The contexts in this overview are highly varied, with studies taking place in a wide variety of geographic settings. However, the majority of the included primary studies were conducted in Europe, North America and Australia. The study populations, children and youth, in these countries are similar in age. On the other hand, smoking has different cultural, legal and social associations across these contexts. These may differ from how smoking is perceived by children and youth in Norway.
Based on the findings of this overview of systematic reviews, existing primary prevention programs could be examined to see if they are using the most effective theory and program components. Our findings suggest that a social competence curriculum combined with a social influence curriculum, focused on tobacco, delivered by an adult with booster sessions appeared to be the most effective type of intervention. However, none of the primary prevention interventions focused directly on snuff (chewing tobacco) or vaping so their effects on preventing use are not known. There was also a limited number of interventions delivered through digital platforms, something that is becoming more common as populations have increased access to internet and smart phones.

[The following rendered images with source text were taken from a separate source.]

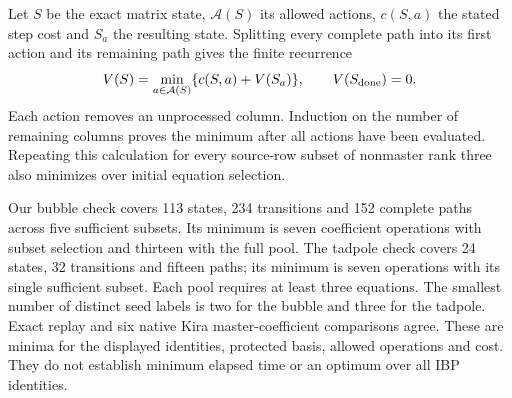 Let $S$ be the exact matrix state, $\mathcal A(S)$ its allowed actions, $c(S,a)$ the stated step cost and $S_a$ the resulting state. Splitting every complete path into its first action and its remaining path gives the finite recurrence~\cite{Bellman1952}
\begin{equation}
 V(S)=\min_{a\in\mathcal A(S)}\{c(S,a)+V(S_a)\},
 \qquad V(S_{\rm done})=0.
\end{equation}
Each action removes an unprocessed column. Induction on the number of remaining columns proves the minimum after all actions have been evaluated. Repeating this calculation for every source-row subset of nonmaster rank three also minimizes over initial equation selection.

Our bubble check covers 113 states, 234 transitions and 152 complete paths across five sufficient subsets. Its minimum is seven coefficient operations with subset selection and thirteen with the full pool. The tadpole check covers 24 states, 32 transitions and fifteen paths; its minimum is seven operations with its single sufficient subset. Each pool requires at least three equations. The smallest number of distinct seed labels is two for the bubble and three for the tadpole. Exact replay and six native Kira master-coefficient comparisons agree. These are minima for the displayed identities, protected basis, allowed operations and cost. They do not establish minimum elapsed time or an optimum over all IBP identities.
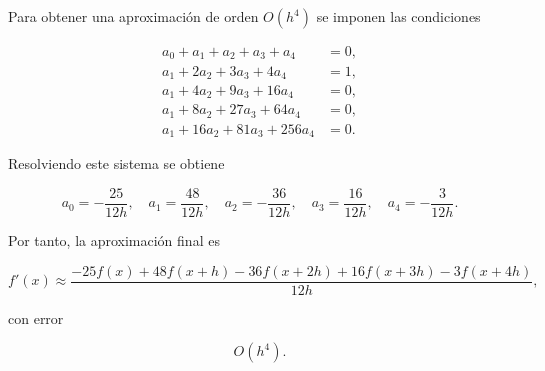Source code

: \documentclass[12pt,a4paper]{article}
\theoremstyle{definition}
\theoremstyle{remark}
\begin{document}
Para obtener una aproximación de orden $O(h^4)$ se imponen las condiciones

\begin{align}
a_0+a_1+a_2+a_3+a_4 &= 0, \\
a_1+2a_2+3a_3+4a_4 &= 1, \\
a_1+4a_2+9a_3+16a_4 &= 0, \\
a_1+8a_2+27a_3+64a_4 &= 0, \\
a_1+16a_2+81a_3+256a_4 &= 0.
\end{align}

Resolviendo este sistema se obtiene

\[
a_0=-\frac{25}{12h},\quad
a_1=\frac{48}{12h},\quad
a_2=-\frac{36}{12h},\quad
a_3=\frac{16}{12h},\quad
a_4=-\frac{3}{12h}.
\]

Por tanto, la aproximación final es

\[
f'(x) \approx 
\frac{-25f(x)+48f(x+h)-36f(x+2h)+16f(x+3h)-3f(x+4h)}{12h},
\]

con error

\[
O(h^4).
\]
\end{document}
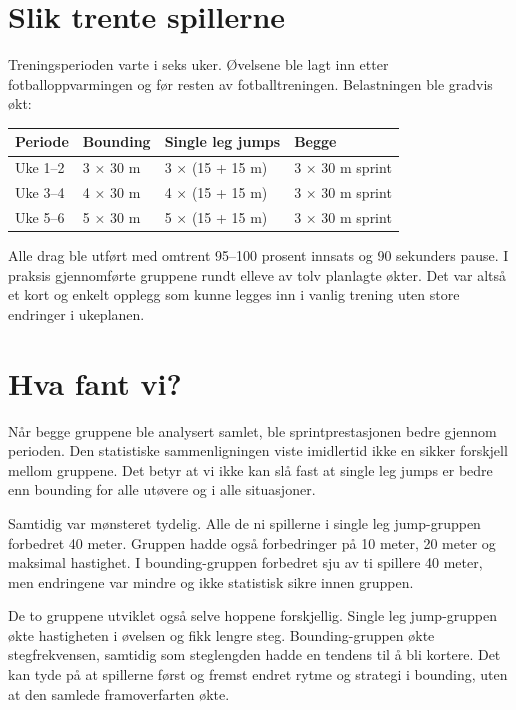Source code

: \section{Slik trente spillerne}\label{slik-trente-spillerne}

Treningsperioden varte i seks uker. Øvelsene ble lagt inn etter fotballoppvarmingen og før resten av fotballtreningen. Belastningen ble gradvis økt:

\begin{center}
\sffamily\footnotesize\setlength{\tabcolsep}{3.5pt}
\begin{tabular}{@{}llll@{}}
\toprule
\textbf{Periode} & \textbf{Bounding} & \textbf{Single leg jumps} & \textbf{Begge} \\
\midrule
Uke 1–2 & 3 × 30 m & 3 × (15 + 15 m) & 3 × 30 m sprint \\
Uke 3–4 & 4 × 30 m & 4 × (15 + 15 m) & 3 × 30 m sprint \\
Uke 5–6 & 5 × 30 m & 5 × (15 + 15 m) & 3 × 30 m sprint \\
\bottomrule
\end{tabular}
\end{center}

Alle drag ble utført med omtrent 95--100 prosent innsats og 90 sekunders pause. I praksis gjennomførte gruppene rundt elleve av tolv planlagte økter. Det var altså et kort og enkelt opplegg som kunne legges inn i vanlig trening uten store endringer i ukeplanen.

\section{Hva fant vi?}\label{hva-fant-vi}

Når begge gruppene ble analysert samlet, ble sprintprestasjonen bedre gjennom perioden. Den statistiske sammenligningen viste imidlertid ikke en sikker forskjell mellom gruppene. Det betyr at vi ikke kan slå fast at single leg jumps er bedre enn bounding for alle utøvere og i alle situasjoner.

Samtidig var mønsteret tydelig. Alle de ni spillerne i single leg jump-gruppen forbedret 40 meter. Gruppen hadde også forbedringer på 10 meter, 20 meter og maksimal hastighet. I bounding-gruppen forbedret sju av ti spillere 40 meter, men endringene var mindre og ikke statistisk sikre innen gruppen.

De to gruppene utviklet også selve hoppene forskjellig. Single leg jump-gruppen økte hastigheten i øvelsen og fikk lengre steg. Bounding-gruppen økte stegfrekvensen, samtidig som steglengden hadde en tendens til å bli kortere. Det kan tyde på at spillerne først og fremst endret rytme og strategi i bounding, uten at den samlede framoverfarten økte.


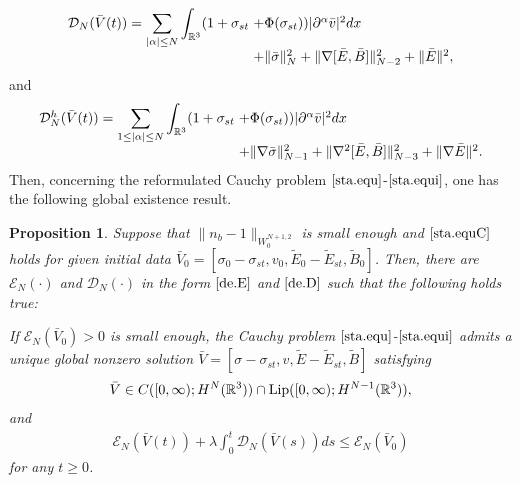 \documentclass[11pt]{amsart}
\newtheorem{proposition}{Proposition}[section]
\numberwithin{equation}{section}
\begin{document}
\begin{eqnarray}\label{de.D}
\arraycolsep=1.5pt
\begin{array}{rl}
\mathcal {D}_{N}(\bar{V}(t))=\displaystyle \sum_{|\alpha|\leq
N}\int_{\mathbb{R}^3}(1+\sigma_{st}&+\Phi(\sigma_{st}))|\partial^{\alpha}\bar{v}|^{2}dx\\[3mm]
&+\|\bar{\sigma}\|_{N}^{2}+\|\nabla[\bar{E},\bar{B}]\|_{N-2}^{2}+\|\bar{E}\|^{2},
\end{array}
\end{eqnarray}
and
\begin{eqnarray}\label{de.Dh}
\arraycolsep=1.5pt
\begin{array}{rl}
\mathcal {D}_{N}^{h}(\bar{V}(t))=\displaystyle
\sum_{1\leq|\alpha|\leq
N}\int_{\mathbb{R}^3}(1+\sigma_{st}&+\Phi(\sigma_{st}))|\partial^{\alpha}\bar{v}|^{2}dx\\[3mm]
&+\|\nabla\bar{\sigma}\|_{N-1}^{2}+\|\nabla^2[\bar{E},\bar{B}]\|_{N-3}^{2}+\|\nabla\bar{E}\|^{2}.
\end{array}
\end{eqnarray}
Then, concerning the reformulated Cauchy problem
$\eqref{sta.equ}$-$\eqref{sta.equi}$, one has the following global
existence result.

\begin{proposition}\label{pro.2.1}
Suppose that $\|n_{b}-1\|_{W_{0}^{N+1,2}}$ is small enough and
$\eqref{sta.equC}$ holds for given initial data
$\bar{V}_{0}=[\sigma_{0}-\sigma_{st},v_{0},\tilde{E}_0-\tilde{E}_{st},\tilde{B}_{0}]$.
Then, there are $\mathcal {E}_{N}(\cdot) $ and $\mathcal
{D}_{N}(\cdot)$ in the form $\eqref{de.E} $ and $\eqref{de.D}$ such
that the following holds true:

If $\mathcal {E}_{N}(\bar{V}_{0})>0$ is small enough,  the Cauchy
problem $\eqref{sta.equ}$-$\eqref{sta.equi}$ admits a unique global
nonzero solution
$\bar{V}=[\sigma-\sigma_{st},v,\tilde{E}-\tilde{E}_{st},\tilde{B}] $
satisfying
\begin{eqnarray}\label{V.satisfy}
\bar{V} \in C([0,\infty);H^{N}(\mathbb{R}^{3}))\cap {\rm
Lip}([0,\infty);H^{N-1}(\mathbb{R}^{3})),
\end{eqnarray}
and
\begin{eqnarray}\label{pro.2.1j}
\mathcal {E}_{N}(\bar{V}(t))+\lambda\int_{0}^{t}\mathcal
{D}_{N}(\bar{V}(s))ds\leq \mathcal {E}_{N}(\bar{V}_{0})
\end{eqnarray}
for any $t\geq 0$.
\end{proposition}
\end{document}
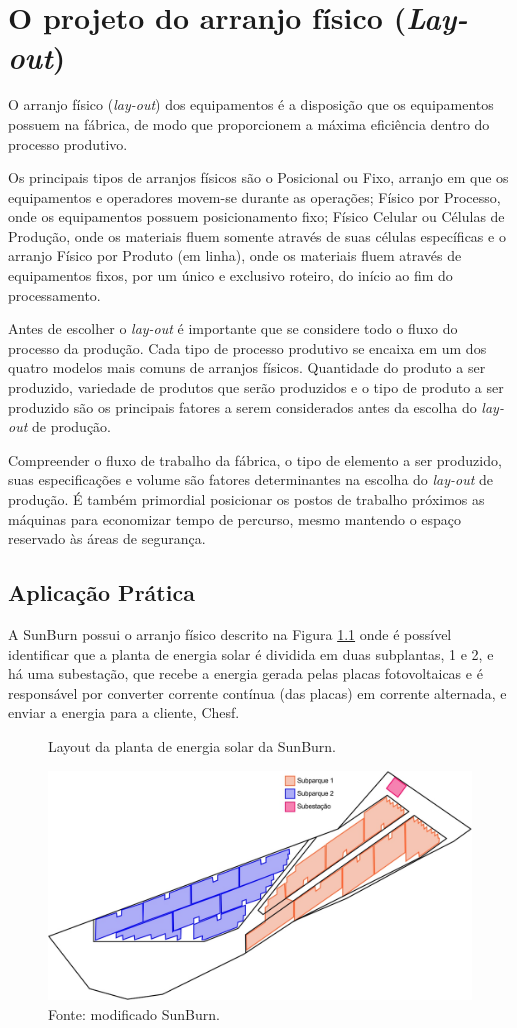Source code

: \chapter{O projeto do arranjo físico (\textit{Lay-out})}
\label{chap:projeto_do_arranjo}
O arranjo físico (\textit{lay-out}) dos equipamentos é a disposição que os equipamentos possuem na fábrica, de modo que proporcionem a máxima eficiência dentro do processo produtivo.

Os principais tipos de arranjos físicos são o Posicional ou Fixo, arranjo em que os equipamentos e operadores movem-se durante as operações; Físico por Processo, onde os equipamentos possuem posicionamento fixo; Físico Celular ou Células de Produção, onde os materiais fluem somente através de suas células específicas e o arranjo Físico por Produto (em linha), onde os materiais fluem através de equipamentos fixos, por um único e exclusivo roteiro, do início ao fim do processamento.

Antes de escolher o \textit{lay-out} é importante que se considere todo o fluxo do processo da produção. Cada tipo de processo produtivo se encaixa em um dos quatro modelos mais comuns de arranjos físicos. Quantidade do produto a ser produzido, variedade de produtos que serão produzidos e o tipo de produto a ser produzido são os principais fatores a serem considerados antes da escolha do \textit{lay-out} de produção.

Compreender o fluxo de trabalho da fábrica, o tipo de elemento a ser produzido, suas especificações e volume são fatores determinantes na escolha do \textit{lay-out} de produção. É também primordial posicionar os postos de trabalho próximos as máquinas para economizar tempo de percurso, mesmo mantendo o espaço reservado às áreas de segurança.

\section{Aplicação Prática}
\label{sec:projeto_do_arranjo_aplicacao}
A SunBurn possui o arranjo físico descrito na Figura \ref{fig:arranjo_fisico_aplicacao} onde é possível identificar que a planta de energia solar é dividida em duas subplantas, 1 e 2, e há uma subestação, que recebe a energia gerada pelas placas fotovoltaicas e é responsável por converter corrente contínua (das placas) em corrente alternada, e enviar a energia para a cliente, Chesf.


\begin{figure}[H]
    \caption{Layout da planta de energia solar da SunBurn.} 
    \includegraphics[width=1\textwidth]{images/layout.jpg}
    \caption*{Fonte: modificado SunBurn.}
    \label{fig:arranjo_fisico_aplicacao}
  \end{figure}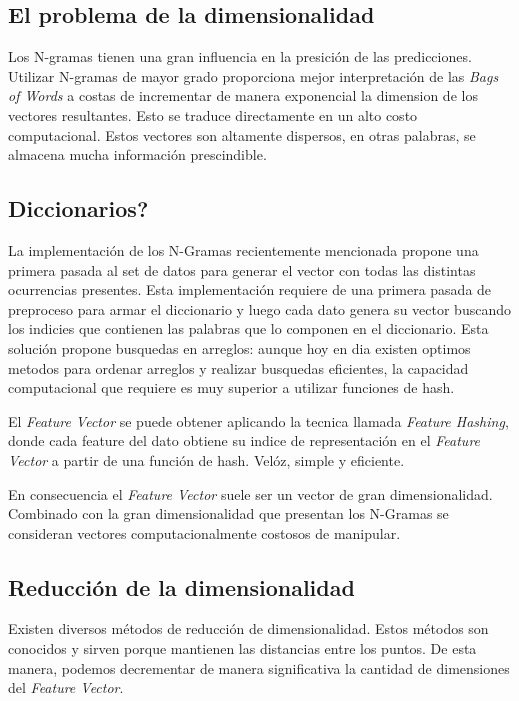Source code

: \documentclass[a4paper,10pt]{article}
\begin{document}
	\subsection{El problema de la dimensionalidad}
	Los N-gramas tienen una gran influencia en la presición de las predicciones. Utilizar N-gramas de mayor grado proporciona mejor interpretación de las \textit{Bags of Words} a costas de incrementar de manera exponencial la dimension de los vectores resultantes. Esto se traduce directamente en un alto costo computacional. Estos vectores son altamente dispersos, en otras palabras, se almacena mucha información prescindible.
	
	\subsection{Diccionarios?}
	La implementación de los N-Gramas recientemente mencionada propone una primera pasada al set de datos para generar el vector con todas las distintas ocurrencias presentes. Esta implementación requiere de una primera pasada de preproceso para armar el diccionario y luego cada dato genera su vector buscando los indicies que contienen las palabras que lo componen en el diccionario. Esta solución propone busquedas en arreglos: aunque hoy en dia existen optimos metodos para ordenar arreglos y realizar busquedas eficientes, la capacidad computacional que requiere es muy superior a utilizar funciones de hash.
	
	El \textit{Feature Vector} se puede obtener aplicando la tecnica llamada \textit{Feature Hashing}, donde cada feature del dato obtiene su indice de representación en el \textit{Feature Vector} a partir de una función de hash. Velóz, simple y eficiente.
	
	En consecuencia el \textit{Feature Vector} suele ser un vector de gran dimensionalidad. Combinado con la gran dimensionalidad que presentan los N-Gramas se consideran vectores computacionalmente costosos de manipular.
	
	\subsection{Reducción de la dimensionalidad}
	
	Existen diversos métodos de reducción de dimensionalidad. Estos métodos son conocidos y sirven porque mantienen las distancias entre los puntos. De esta manera, podemos decrementar de manera significativa la cantidad de dimensiones del \textit{Feature Vector}.
	
\end{document}
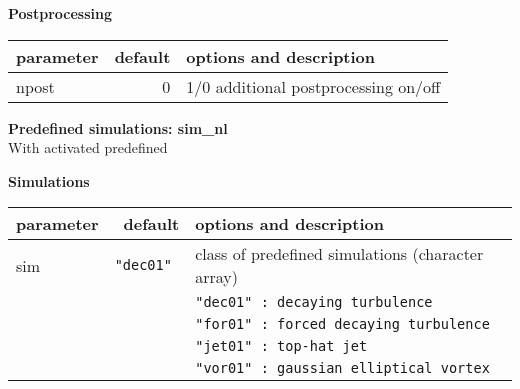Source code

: \vspace{0.5cm}

\noindent
{\bf Postprocessing} \\
\noindent
\begin{tabular}{|l|r|l|}
 \hline
 parameter & default & options and description \\
 \hline
 npost        &  0       & 1/0 additional postprocessing on/off \\
 \hline
\end{tabular}

\vspace{0.5cm}
\noindent
{\bf \Large Predefined simulations: sim{\_}nl} \\
With activated predefined     

{\bf Simulations} \\
\noindent
\begin{tabular}{|l|r|l|}
 \hline
 parameter & default & options and description \\
 \hline
 sim          &  \tt{"dec01"} & class of predefined simulations (character array) \\
              &                & \tt{"dec01"} : decaying turbulence \\
              &                & \tt{"for01"} : forced decaying turbulence \\
              &                & \tt{"jet01"} : top-hat jet \\
              &                & \tt{"vor01"} : gaussian elliptical vortex \\
 \hline
\end{tabular}
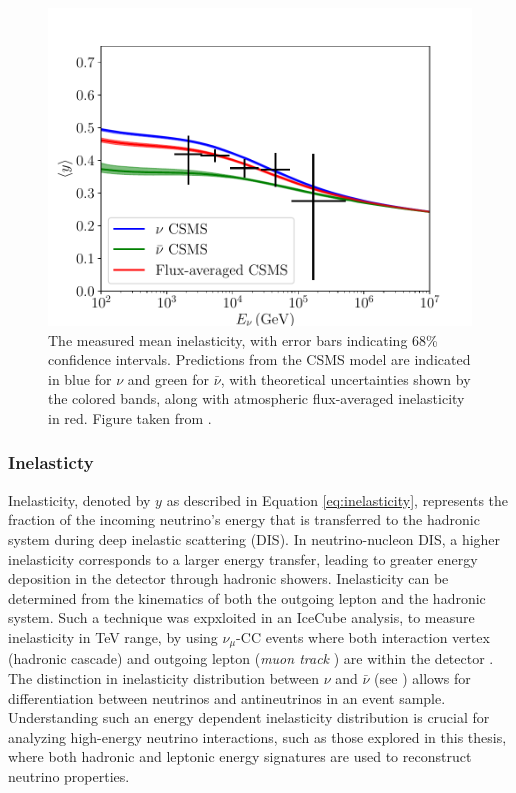\begin{figure}[h!]
        \includegraphics{./figures/nu_phenomenology/split_fit_inel.pdf}
        \caption{The measured mean inelasticity, with error bars indicating 68\% confidence intervals. Predictions from the CSMS model are indicated in blue for $\nu$ and green for $\bar{\nu}$, with theoretical uncertainties shown by the colored bands, along with atmospheric flux-averaged inelasticity in red. Figure taken from \cite{gary_paper}.}
    \end{figure}

\subsubsection*{Inelasticty}
\label{sec:inelasticity}

Inelasticity, denoted by $y$ as described in Equation \ref{eq:inelasticity}, represents the fraction of the incoming neutrino's energy that is transferred to the hadronic system during deep inelastic scattering (DIS). In neutrino-nucleon DIS, a higher inelasticity corresponds to a larger energy transfer, leading to greater energy deposition in the detector through hadronic showers. Inelasticity can be determined from the kinematics of both the outgoing lepton and the hadronic system. Such a technique was expxloited in an IceCube analysis, to measure inelasticity in TeV range, by using $\nu_{\mu}$-CC events where both interaction vertex (hadronic cascade) and outgoing lepton (\emph{muon track} ) are within the detector . The distinction in inelasticity distribution between $\nu$ and $\bar{\nu}$ (see ) allows for differentiation between neutrinos and antineutrinos in an event sample. Understanding such an energy dependent inelasticity distribution is crucial for analyzing high-energy neutrino interactions, such as those explored in this thesis, where both hadronic and leptonic energy signatures are used to reconstruct neutrino properties.  


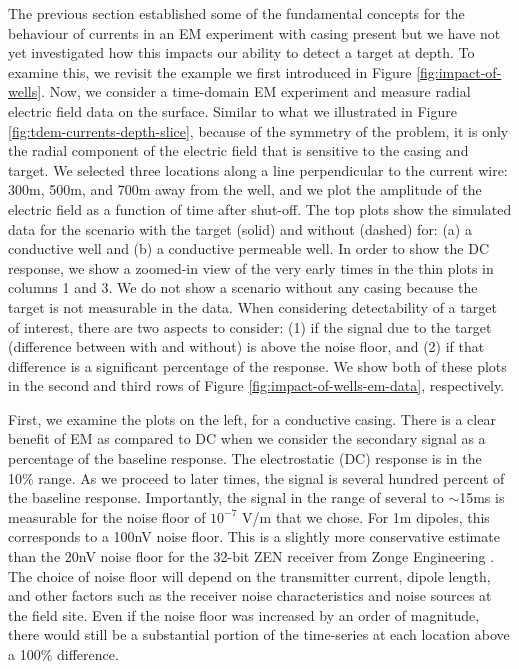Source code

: \documentclass[
    paper
]{geophysics}
\begin{document}
The previous section established some of the fundamental concepts for the behaviour of currents in an EM experiment with casing present but we have not yet investigated how this impacts our ability to detect a target at depth. To examine this, we revisit the example we first introduced in Figure \ref{fig:impact-of-wells}. Now, we consider a time-domain EM experiment and measure radial electric field data on the surface. Similar to what we illustrated in Figure \ref{fig:tdem-currents-depth-slice}, because of the symmetry of the problem, it is only the radial component of the electric field that is sensitive to the casing and target. We selected three locations along a line perpendicular to the current wire: 300m, 500m, and 700m away from the well, and we plot the amplitude of the electric field as a function of time after shut-off. The top plots show the simulated data for the scenario with the target (solid) and without (dashed) for: (a) a conductive well and (b) a conductive permeable well. In order to show the DC response, we show a zoomed-in view of the very early times in the thin plots in columns 1 and 3. We do not show a scenario without any casing because the target is not measurable in the data. When considering detectability of a target of interest, there are two aspects to consider: (1) if the signal due to the target (difference between with and without) is above the noise floor, and (2) if that difference is a significant percentage of the response. We show both of these plots in the second and third rows of Figure \ref{fig:impact-of-wells-em-data}, respectively.

First, we examine the plots on the left, for a conductive casing. There is a clear benefit of EM as compared to DC when we consider the secondary signal as a percentage of the baseline response. The electrostatic (DC) response is in the 10\% range. As we proceed to later times, the signal is several hundred percent of the baseline response. Importantly, the signal in the range of several to $\sim$15ms is measurable for the noise floor of $10^{-7}$ V/m that we chose. For 1m dipoles, this corresponds to a 100nV noise floor. This is a slightly more conservative estimate than the 20nV noise floor for the 32-bit ZEN receiver from Zonge Engineering \citep{Weiss2016}. The choice of noise floor will depend on the transmitter current, dipole length, and other factors such as the receiver noise characteristics and noise sources at the field site. Even if the noise floor was increased by an order of magnitude, there would still be a substantial portion of the time-series at each location above a 100\% difference.
\end{document}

More research is needed on which intervention content, timing, delivery mechanism and intensity are most effective. There is also a need for better reporting of these elements in primary studies. With the growing number of adolescents in Norway who begin to use snuff future research should investigate whether existing interventions are effective in preventing the use of snuff or if new interventions need to be developed.
Primary tobacco prevention interventions delivered in small social environments appear to be effective in preventing children and youth from starting to smoke. The intervention that appears to be the most effective is school-based curriculum combining a social influence and social competence component or using a social competence component, focusing only on tobacco, led by an adult and using booster sessions.